Task brief: Where a line of the records holds the string "inline", copy that line.
[[ Records for the task, beginning ]]
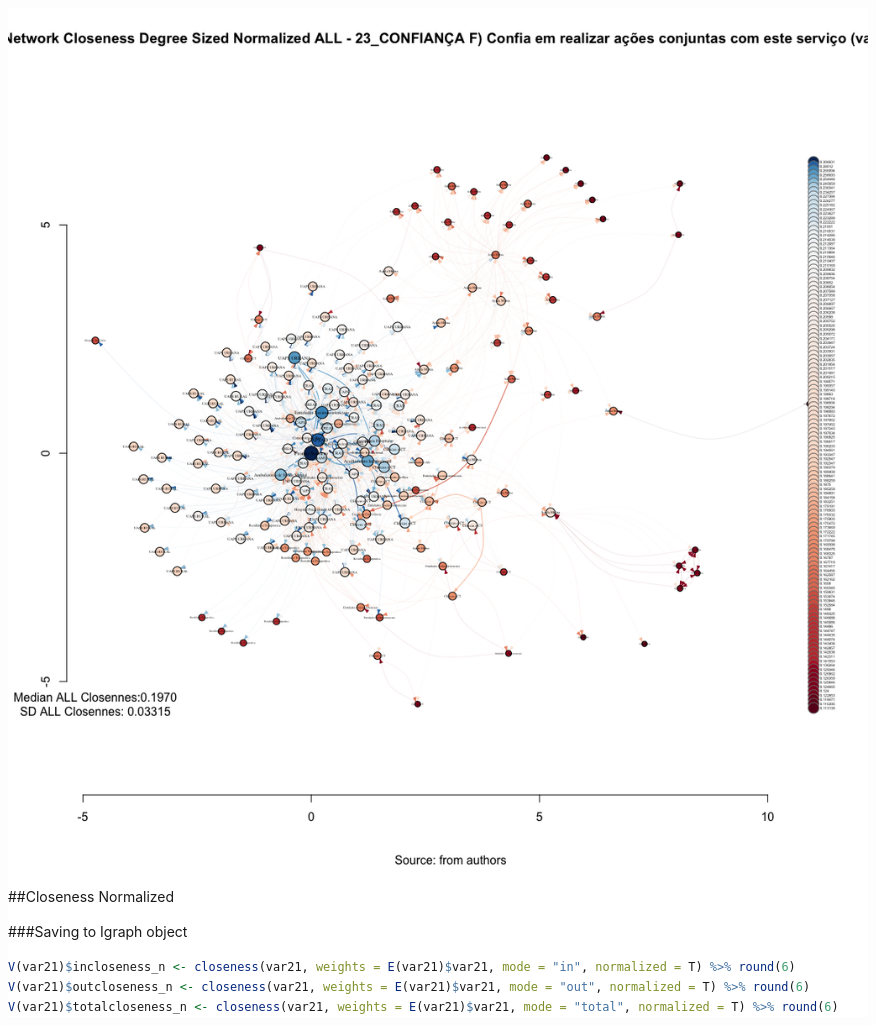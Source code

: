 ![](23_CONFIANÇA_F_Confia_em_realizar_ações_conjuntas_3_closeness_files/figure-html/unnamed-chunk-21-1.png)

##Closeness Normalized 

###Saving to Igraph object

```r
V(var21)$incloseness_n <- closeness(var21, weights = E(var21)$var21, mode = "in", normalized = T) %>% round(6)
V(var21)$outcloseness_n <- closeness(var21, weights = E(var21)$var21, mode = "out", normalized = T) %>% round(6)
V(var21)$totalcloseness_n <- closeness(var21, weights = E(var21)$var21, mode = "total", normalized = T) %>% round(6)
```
[[ Records for the task, end ]]
[[ Records for the task, beginning ]]
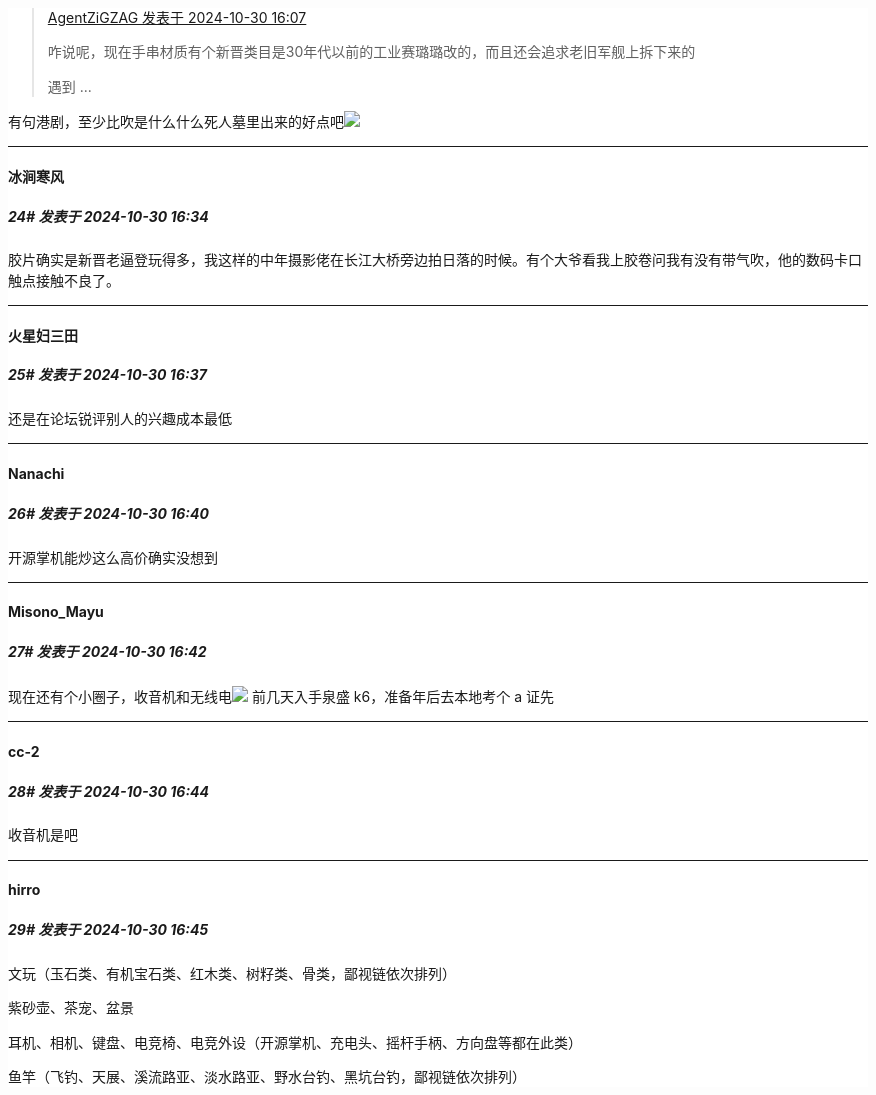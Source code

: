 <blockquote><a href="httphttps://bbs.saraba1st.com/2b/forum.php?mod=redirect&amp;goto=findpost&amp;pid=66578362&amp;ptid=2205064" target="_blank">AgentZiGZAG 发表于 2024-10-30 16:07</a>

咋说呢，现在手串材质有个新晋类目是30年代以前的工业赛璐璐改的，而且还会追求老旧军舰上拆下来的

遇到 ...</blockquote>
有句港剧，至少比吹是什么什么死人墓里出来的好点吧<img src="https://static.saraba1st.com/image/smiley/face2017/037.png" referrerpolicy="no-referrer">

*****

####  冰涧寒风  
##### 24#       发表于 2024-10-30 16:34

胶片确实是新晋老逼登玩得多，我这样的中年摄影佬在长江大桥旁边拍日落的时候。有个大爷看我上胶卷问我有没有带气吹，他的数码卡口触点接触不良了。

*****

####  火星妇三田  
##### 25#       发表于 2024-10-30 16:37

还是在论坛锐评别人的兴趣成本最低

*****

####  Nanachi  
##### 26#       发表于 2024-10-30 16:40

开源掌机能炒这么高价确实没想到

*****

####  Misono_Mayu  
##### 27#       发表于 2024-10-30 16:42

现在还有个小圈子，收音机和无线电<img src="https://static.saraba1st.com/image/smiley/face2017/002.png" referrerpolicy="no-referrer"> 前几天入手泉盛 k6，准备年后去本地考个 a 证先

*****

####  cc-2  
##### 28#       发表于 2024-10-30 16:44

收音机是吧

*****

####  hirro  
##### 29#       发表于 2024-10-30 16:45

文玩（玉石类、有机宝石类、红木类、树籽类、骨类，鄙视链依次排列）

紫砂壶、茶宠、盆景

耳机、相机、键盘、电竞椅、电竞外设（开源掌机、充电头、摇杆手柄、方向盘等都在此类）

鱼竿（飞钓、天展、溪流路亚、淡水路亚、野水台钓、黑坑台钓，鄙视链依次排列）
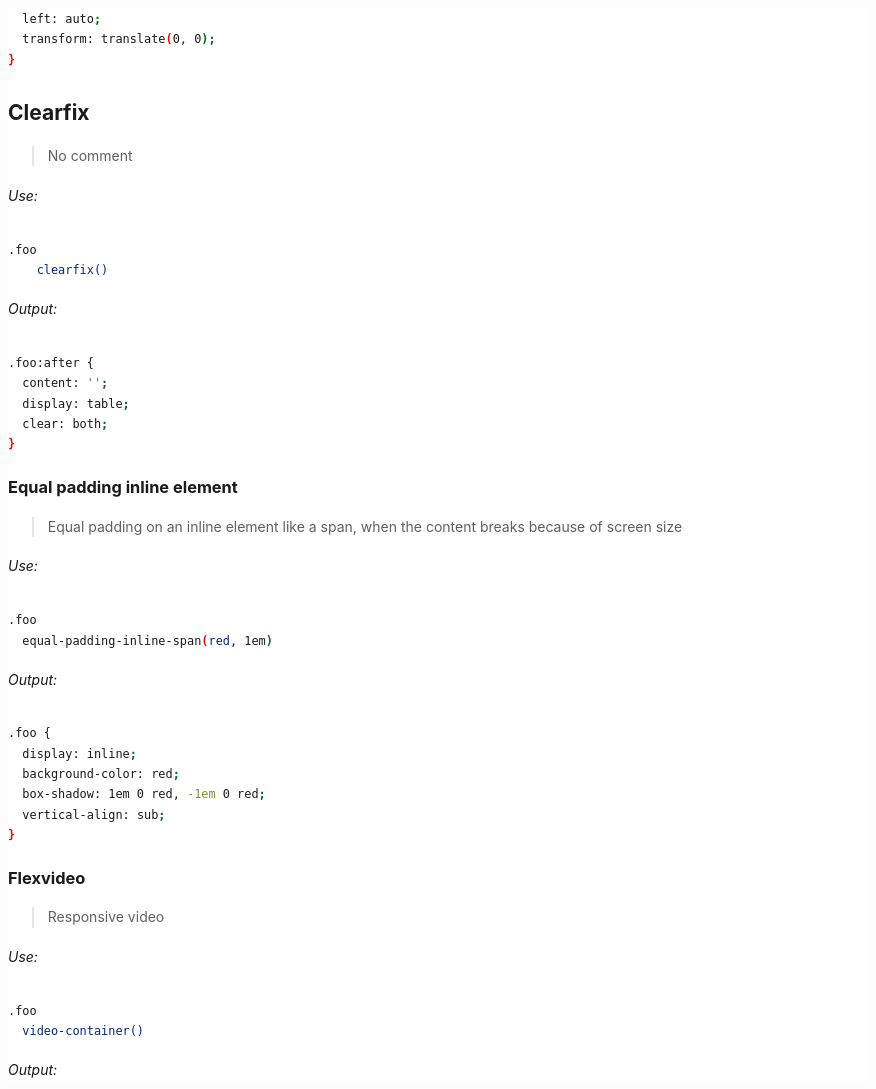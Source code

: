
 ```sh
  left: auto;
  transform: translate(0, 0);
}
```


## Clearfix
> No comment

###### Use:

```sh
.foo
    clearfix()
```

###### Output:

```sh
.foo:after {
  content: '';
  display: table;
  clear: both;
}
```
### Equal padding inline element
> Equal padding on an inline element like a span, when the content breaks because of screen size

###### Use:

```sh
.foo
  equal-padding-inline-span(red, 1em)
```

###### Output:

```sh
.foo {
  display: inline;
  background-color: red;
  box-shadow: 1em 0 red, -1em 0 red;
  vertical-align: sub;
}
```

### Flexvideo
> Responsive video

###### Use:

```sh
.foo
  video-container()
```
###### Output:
[[ Records for the task, end ]]
Solution to the problem:
### Equal padding inline element
> Equal padding on an inline element like a span, when the content breaks because of screen size
  equal-padding-inline-span(red, 1em)
  display: inline;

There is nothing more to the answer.